David Green via llvm-commits llvm-commits at lists.llvm.org
Tue Feb 18 11:18:31 PST 2025


================
@@ -266,3 +272,183 @@ void ARMBankConflictHazardRecognizer::EmitInstruction(SUnit *SU) {
 void ARMBankConflictHazardRecognizer::AdvanceCycle() { Accesses.clear(); }
 
 void ARMBankConflictHazardRecognizer::RecedeCycle() { Accesses.clear(); }
+
+#define DEBUG_TYPE "cortex-m4-alignment-hazard-rec"
+
+STATISTIC(NumNoops, "Number of noops inserted");
+
+void ARMCortexM4FAlignmentHazardRecognizer::Reset() { Offset = 0; }
+
+ARMCortexM4FAlignmentHazardRecognizer::ARMCortexM4FAlignmentHazardRecognizer(
+    const MCSubtargetInfo &STI, LookaheadCallback CB)
+    : STI(STI), MBB(nullptr), MF(nullptr), Offset(0), Advanced(false),
+      EmittingNoop(false), GetLookahead(CB) {
+  MaxLookAhead = 1;
+}
+
+void ARMCortexM4FAlignmentHazardRecognizer::EmitInstruction(SUnit *SU) {
+  if (!SU->isInstr())
+    return;
+
+  MachineInstr *MI = SU->getInstr();
+  assert(MI);
+  return EmitInstruction(MI);
+}
+
+void ARMCortexM4FAlignmentHazardRecognizer::EmitInstruction(MachineInstr *MI) {
+  if (MI->isDebugInstr())
+    return;
+
+  unsigned Size = MI->getDesc().getSize();
+  Offset += Size;
+
+  // If the previous instruction had a hazard, then we're inserting a nop. Mark
+  // it with an AsmPrinter comment.
+  if (EmittingNoop)
+    if (MachineInstr *Prev = MI->getPrevNode())
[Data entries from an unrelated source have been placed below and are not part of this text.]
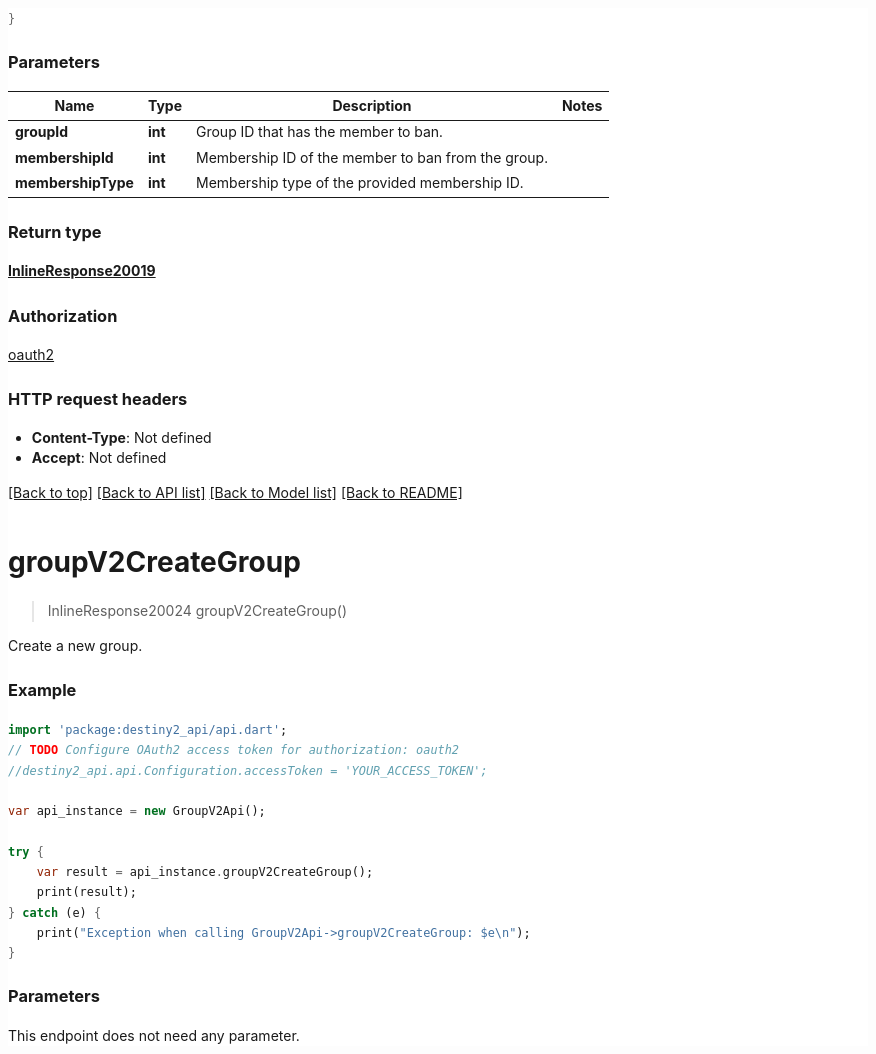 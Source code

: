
 ```dart
}
```

### Parameters

Name | Type | Description  | Notes
------------- | ------------- | ------------- | -------------
 **groupId** | **int**| Group ID that has the member to ban. | 
 **membershipId** | **int**| Membership ID of the member to ban from the group. | 
 **membershipType** | **int**| Membership type of the provided membership ID. | 

### Return type

[**InlineResponse20019**](InlineResponse20019.md)

### Authorization

[oauth2](../README.md#oauth2)

### HTTP request headers

 - **Content-Type**: Not defined
 - **Accept**: Not defined

[[Back to top]](#) [[Back to API list]](../README.md#documentation-for-api-endpoints) [[Back to Model list]](../README.md#documentation-for-models) [[Back to README]](../README.md)

# **groupV2CreateGroup**
> InlineResponse20024 groupV2CreateGroup()



Create a new group.

### Example 
```dart
import 'package:destiny2_api/api.dart';
// TODO Configure OAuth2 access token for authorization: oauth2
//destiny2_api.api.Configuration.accessToken = 'YOUR_ACCESS_TOKEN';

var api_instance = new GroupV2Api();

try { 
    var result = api_instance.groupV2CreateGroup();
    print(result);
} catch (e) {
    print("Exception when calling GroupV2Api->groupV2CreateGroup: $e\n");
}
```

### Parameters
This endpoint does not need any parameter.
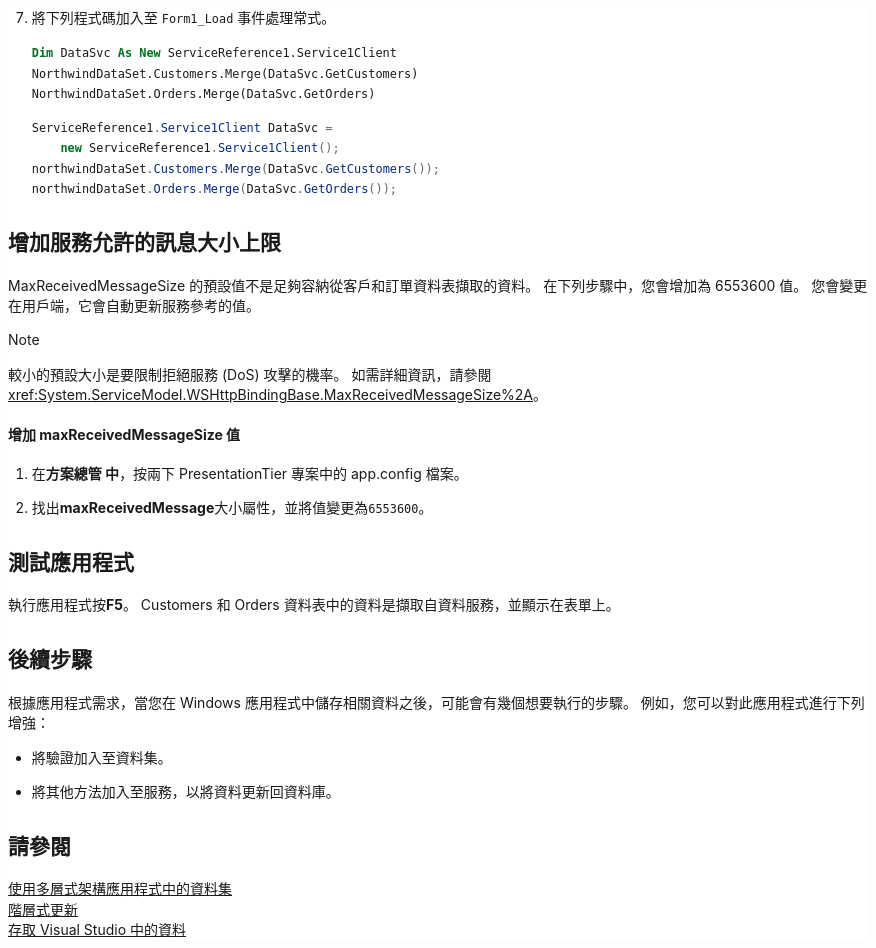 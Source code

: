 7.  將下列程式碼加入至 `Form1_Load` 事件處理常式。  
  
    ```vb  
    Dim DataSvc As New ServiceReference1.Service1Client  
    NorthwindDataSet.Customers.Merge(DataSvc.GetCustomers)  
    NorthwindDataSet.Orders.Merge(DataSvc.GetOrders)  
    ```  
  
    ```csharp  
    ServiceReference1.Service1Client DataSvc =   
        new ServiceReference1.Service1Client();  
    northwindDataSet.Customers.Merge(DataSvc.GetCustomers());  
    northwindDataSet.Orders.Merge(DataSvc.GetOrders());  
    ```  
  
## <a name="increasing-the-maximum-message-size-allowed-by-the-service"></a>增加服務允許的訊息大小上限  
MaxReceivedMessageSize 的預設值不是足夠容納從客戶和訂單資料表擷取的資料。 在下列步驟中，您會增加為 6553600 值。 您會變更在用戶端，它會自動更新服務參考的值。  
  
> [!NOTE]
>  較小的預設大小是要限制拒絕服務 (DoS) 攻擊的機率。 如需詳細資訊，請參閱<xref:System.ServiceModel.WSHttpBindingBase.MaxReceivedMessageSize%2A>。  
  
#### <a name="to-increase-the-maxreceivedmessagesize-value"></a>增加 maxReceivedMessageSize 值  
  
1.  在**方案總管 中**，按兩下 PresentationTier 專案中的 app.config 檔案。  
  
2.  找出**maxReceivedMessage**大小屬性，並將值變更為`6553600`。  
  
## <a name="testing-the-application"></a>測試應用程式  
執行應用程式按**F5**。 Customers 和 Orders 資料表中的資料是擷取自資料服務，並顯示在表單上。  
  
## <a name="next-steps"></a>後續步驟  
 根據應用程式需求，當您在 Windows 應用程式中儲存相關資料之後，可能會有幾個想要執行的步驟。 例如，您可以對此應用程式進行下列增強：  
  
-   將驗證加入至資料集。 
  
-   將其他方法加入至服務，以將資料更新回資料庫。  
  
## <a name="see-also"></a>請參閱  
 [使用多層式架構應用程式中的資料集](../data-tools/work-with-datasets-in-n-tier-applications.md)   
 [階層式更新](../data-tools/hierarchical-update.md)   
 [存取 Visual Studio 中的資料](../data-tools/accessing-data-in-visual-studio.md)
+      Prev->setAsmPrinterFlag(ARM::ALIGNMENT_HAZARD);
+
+  EmittingNoop = false;
+}
+
+ScheduleHazardRecognizer::HazardType
+ARMCortexM4FAlignmentHazardRecognizer::getHazardType(SUnit *SU,
+                                                     int /*Ignored*/) {
+  if (!SU->isInstr())
+    return HazardType::NoHazard;
+
+  MachineInstr *MI = SU->getInstr();
+  assert(MI);
+  return getHazardTypeAssumingOffset(MI, Offset);
+}
+
+ScheduleHazardRecognizer::HazardType
+ARMCortexM4FAlignmentHazardRecognizer::getHazardTypeAssumingOffset(
+    MachineInstr *MI, size_t AssumedOffset) {
+  if (Advanced) {
+    Advanced = false;
+    return HazardType::NoHazard;
+  }
+
+  if (AssumedOffset % 4 == 0)
+    return HazardType::NoHazard;
+
+  const MCSchedModel &SCModel = STI.getSchedModel();
+  const MachineFunction *MF = MI->getParent()->getParent();
+  const ARMBaseInstrInfo &TII =
+      *static_cast<const ARMBaseInstrInfo *>(MF->getSubtarget().getInstrInfo());
+  int Latency = SCModel.computeInstrLatency<MCSubtargetInfo, MCInstrInfo,
+                                            InstrItineraryData, MachineInstr>(
+      STI, TII, *MI);
+  if (!Latency)
+    return HazardType::NoHazard;
+
+  const MCInstrDesc &MCID = MI->getDesc();
+  unsigned Domain = MCID.TSFlags & ARMII::DomainMask;
+
+  // https://developer.arm.com/documentation/ka006138/latest
+  //
+  // "A long sequence of T32 single-cycle floating-point instructions aligned on
+  // odd halfword boundaries will experience a performance drop. Specifically,
+  // one stall cycle is inserted for every three instructions executed."
+  bool SingleCycleFP =
+      Latency == 1 && (Domain & (ARMII::DomainNEON | ARMII::DomainVFP));
+  if (SingleCycleFP)
+    return HazardType::NoopHazard;
+
+  // https://documentation-service.arm.com/static/5fce431be167456a35b36ade
+  //
+  // "Neighboring load and store single instructions can pipeline their address
+  // and data phases but in some cases, such as 32- bit opcodes aligned on odd
+  // halfword boundaries, they might not pipeline optimally."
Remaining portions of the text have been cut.